History

United States
- Name: W.P. Few
- Namesake: William Preston Few
- Ordered: as type (EC2-S-C1) hull, MC hull 2363
- Builder: J.A. Jones Construction, Brunswick, Georgia
- Cost: $1,035,580
- Yard number: 148
- Way number: 2
- Laid down: 1 May 1944
- Launched: 22 June 1944
- Sponsored by: Mrs. J. Elmer Long
- Completed: 3 July 1944
- Identification: Call Signal: WQAE; ;
- Fate: Laid up in National Defense Reserve Fleet, Mobile, Alabama, 19 April 1946; Sold for scrapping, 18 September 1958;

General characteristics
- Class & type: Liberty ship; type EC2-S-C1, standard;
- Tonnage: 10,865 LT DWT; 7,176 GRT;
- Displacement: 3,380 long tons (3,434 t) (light); 14,245 long tons (14,474 t) (max);
- Length: 441 feet 6 inches (135 m) oa; 416 feet (127 m) pp; 427 feet (130 m) lwl;
- Beam: 57 feet (17 m)
- Draft: 27 ft 9.25 in (8.4646 m)
- Installed power: 2 × Oil fired 450 °F (232 °C) boilers, operating at 220 psi (1,500 kPa); 2,500 hp (1,900 kW);
- Propulsion: 1 × triple-expansion steam engine, (manufactured by General Machinery Corp., Hamilton, Ohio); 1 × screw propeller;
- Speed: 11.5 knots (21.3 km/h; 13.2 mph)
- Capacity: 562,608 cubic feet (15,931 m^{3}) (grain); 499,573 cubic feet (14,146 m^{3}) (bale);
- Complement: 38–62 USMM; 21–40 USNAG;
- Armament: Varied by ship; Bow-mounted 3-inch (76 mm)/50-caliber gun; Stern-mounted 4-inch (102 mm)/50-caliber gun; 2–8 × single 20-millimeter (0.79 in) Oerlikon anti-aircraft (AA) cannons and/or,; 2–8 × 37-millimeter (1.46 in) M1 AA guns;

= SS W. P. Few =

Liberty ship of WWII

SS W. P. Few was a Liberty ship built in the United States during World War II. She was named after William Preston Few, the first president of Duke University.

==Construction==
W.P. Few was laid down on 1 May 1944, under a United States Maritime Commission (MARCOM) contract, MC hull 2363, by J.A. Jones Construction, Brunswick, Georgia; she was sponsored by Mrs.

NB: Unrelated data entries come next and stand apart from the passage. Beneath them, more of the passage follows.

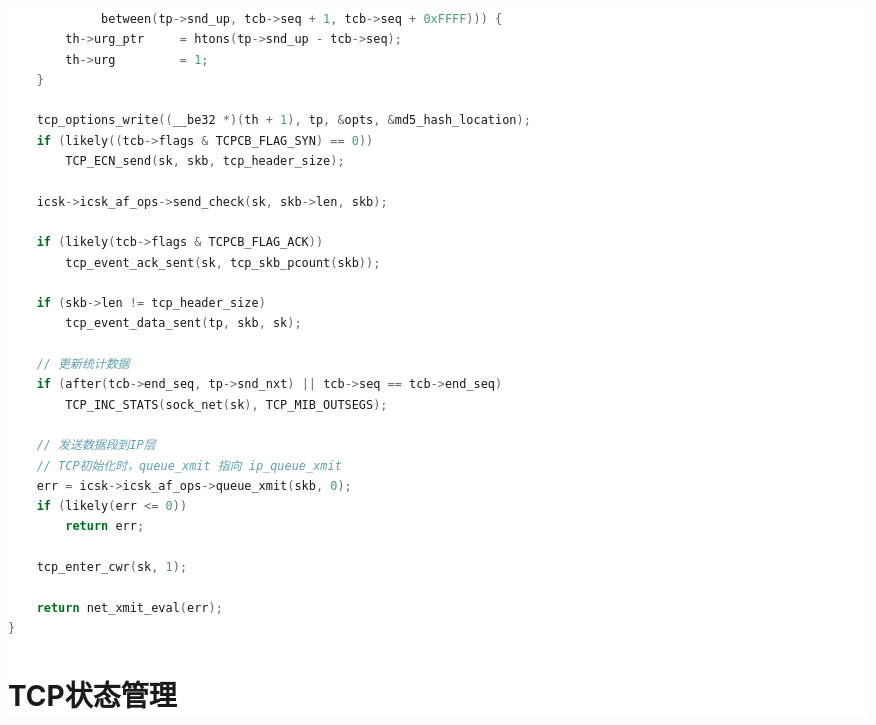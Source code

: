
 ```c
		     between(tp->snd_up, tcb->seq + 1, tcb->seq + 0xFFFF))) {
		th->urg_ptr		= htons(tp->snd_up - tcb->seq);
		th->urg			= 1;
	}

	tcp_options_write((__be32 *)(th + 1), tp, &opts, &md5_hash_location);
	if (likely((tcb->flags & TCPCB_FLAG_SYN) == 0))
		TCP_ECN_send(sk, skb, tcp_header_size);

	icsk->icsk_af_ops->send_check(sk, skb->len, skb);

	if (likely(tcb->flags & TCPCB_FLAG_ACK))
		tcp_event_ack_sent(sk, tcp_skb_pcount(skb));

	if (skb->len != tcp_header_size)
		tcp_event_data_sent(tp, skb, sk);

	// 更新统计数据
	if (after(tcb->end_seq, tp->snd_nxt) || tcb->seq == tcb->end_seq)
		TCP_INC_STATS(sock_net(sk), TCP_MIB_OUTSEGS);

	// 发送数据段到IP层
	// TCP初始化时，queue_xmit 指向 ip_queue_xmit 
	err = icsk->icsk_af_ops->queue_xmit(skb, 0);
	if (likely(err <= 0))
		return err;

	tcp_enter_cwr(sk, 1);

	return net_xmit_eval(err);
}
```
# TCP状态管理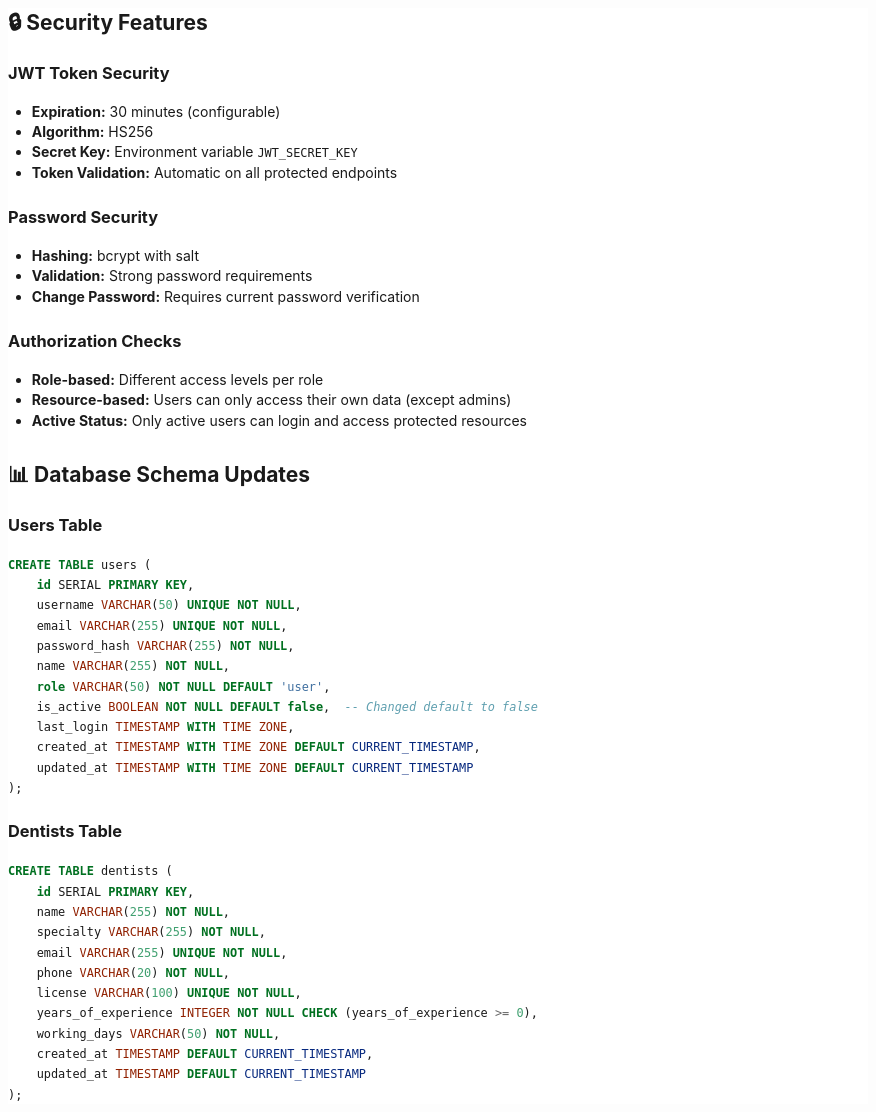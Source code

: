 ## 🔒 Security Features

### JWT Token Security
- **Expiration:** 30 minutes (configurable)
- **Algorithm:** HS256
- **Secret Key:** Environment variable `JWT_SECRET_KEY`
- **Token Validation:** Automatic on all protected endpoints

### Password Security
- **Hashing:** bcrypt with salt
- **Validation:** Strong password requirements
- **Change Password:** Requires current password verification

### Authorization Checks
- **Role-based:** Different access levels per role
- **Resource-based:** Users can only access their own data (except admins)
- **Active Status:** Only active users can login and access protected resources

## 📊 Database Schema Updates

### Users Table
```sql
CREATE TABLE users (
    id SERIAL PRIMARY KEY,
    username VARCHAR(50) UNIQUE NOT NULL,
    email VARCHAR(255) UNIQUE NOT NULL,
    password_hash VARCHAR(255) NOT NULL,
    name VARCHAR(255) NOT NULL,
    role VARCHAR(50) NOT NULL DEFAULT 'user',
    is_active BOOLEAN NOT NULL DEFAULT false,  -- Changed default to false
    last_login TIMESTAMP WITH TIME ZONE,
    created_at TIMESTAMP WITH TIME ZONE DEFAULT CURRENT_TIMESTAMP,
    updated_at TIMESTAMP WITH TIME ZONE DEFAULT CURRENT_TIMESTAMP
);
```

### Dentists Table
```sql
CREATE TABLE dentists (
    id SERIAL PRIMARY KEY,
    name VARCHAR(255) NOT NULL,
    specialty VARCHAR(255) NOT NULL,
    email VARCHAR(255) UNIQUE NOT NULL,
    phone VARCHAR(20) NOT NULL,
    license VARCHAR(100) UNIQUE NOT NULL,
    years_of_experience INTEGER NOT NULL CHECK (years_of_experience >= 0),
    working_days VARCHAR(50) NOT NULL,
    created_at TIMESTAMP DEFAULT CURRENT_TIMESTAMP,
    updated_at TIMESTAMP DEFAULT CURRENT_TIMESTAMP
);
```
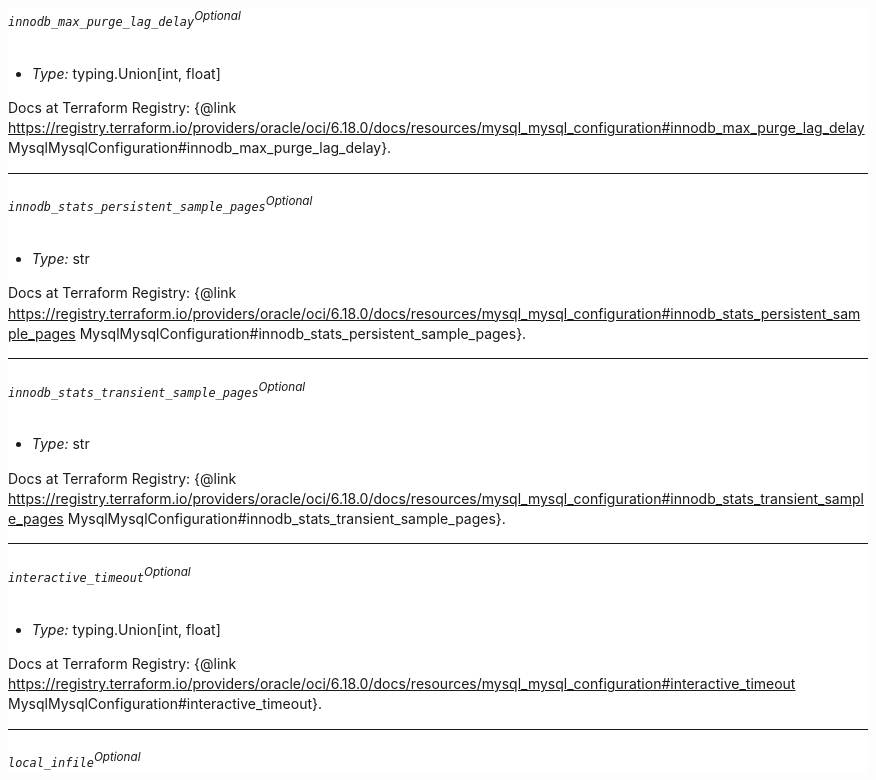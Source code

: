 
###### `innodb_max_purge_lag_delay`<sup>Optional</sup> <a name="innodb_max_purge_lag_delay" id="rhizo-co-terraform-provider-oci.mysqlMysqlConfiguration.MysqlMysqlConfiguration.putVariables.parameter.innodbMaxPurgeLagDelay"></a>

- *Type:* typing.Union[int, float]

Docs at Terraform Registry: {@link https://registry.terraform.io/providers/oracle/oci/6.18.0/docs/resources/mysql_mysql_configuration#innodb_max_purge_lag_delay MysqlMysqlConfiguration#innodb_max_purge_lag_delay}.

---

###### `innodb_stats_persistent_sample_pages`<sup>Optional</sup> <a name="innodb_stats_persistent_sample_pages" id="rhizo-co-terraform-provider-oci.mysqlMysqlConfiguration.MysqlMysqlConfiguration.putVariables.parameter.innodbStatsPersistentSamplePages"></a>

- *Type:* str

Docs at Terraform Registry: {@link https://registry.terraform.io/providers/oracle/oci/6.18.0/docs/resources/mysql_mysql_configuration#innodb_stats_persistent_sample_pages MysqlMysqlConfiguration#innodb_stats_persistent_sample_pages}.

---

###### `innodb_stats_transient_sample_pages`<sup>Optional</sup> <a name="innodb_stats_transient_sample_pages" id="rhizo-co-terraform-provider-oci.mysqlMysqlConfiguration.MysqlMysqlConfiguration.putVariables.parameter.innodbStatsTransientSamplePages"></a>

- *Type:* str

Docs at Terraform Registry: {@link https://registry.terraform.io/providers/oracle/oci/6.18.0/docs/resources/mysql_mysql_configuration#innodb_stats_transient_sample_pages MysqlMysqlConfiguration#innodb_stats_transient_sample_pages}.

---

###### `interactive_timeout`<sup>Optional</sup> <a name="interactive_timeout" id="rhizo-co-terraform-provider-oci.mysqlMysqlConfiguration.MysqlMysqlConfiguration.putVariables.parameter.interactiveTimeout"></a>

- *Type:* typing.Union[int, float]

Docs at Terraform Registry: {@link https://registry.terraform.io/providers/oracle/oci/6.18.0/docs/resources/mysql_mysql_configuration#interactive_timeout MysqlMysqlConfiguration#interactive_timeout}.

---

###### `local_infile`<sup>Optional</sup> <a name="local_infile" id="rhizo-co-terraform-provider-oci.mysqlMysqlConfiguration.MysqlMysqlConfiguration.putVariables.parameter.localInfile"></a>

J. Elmer Long, and launched on 22 June 1944.

==History==
She was allocated to the Isbrandtsen Steamship Co. Inc., on 3 July 1944. On 19 April 1946, she was laid up in the National Defense Reserve Fleet in Mobile, Alabama. On 18 September 1958, she was sold, along with 35 other Liberty ships, to Bethlehem Steel, for $2,666,680, for scrapping. She was removed from the fleet on 19 February 1959.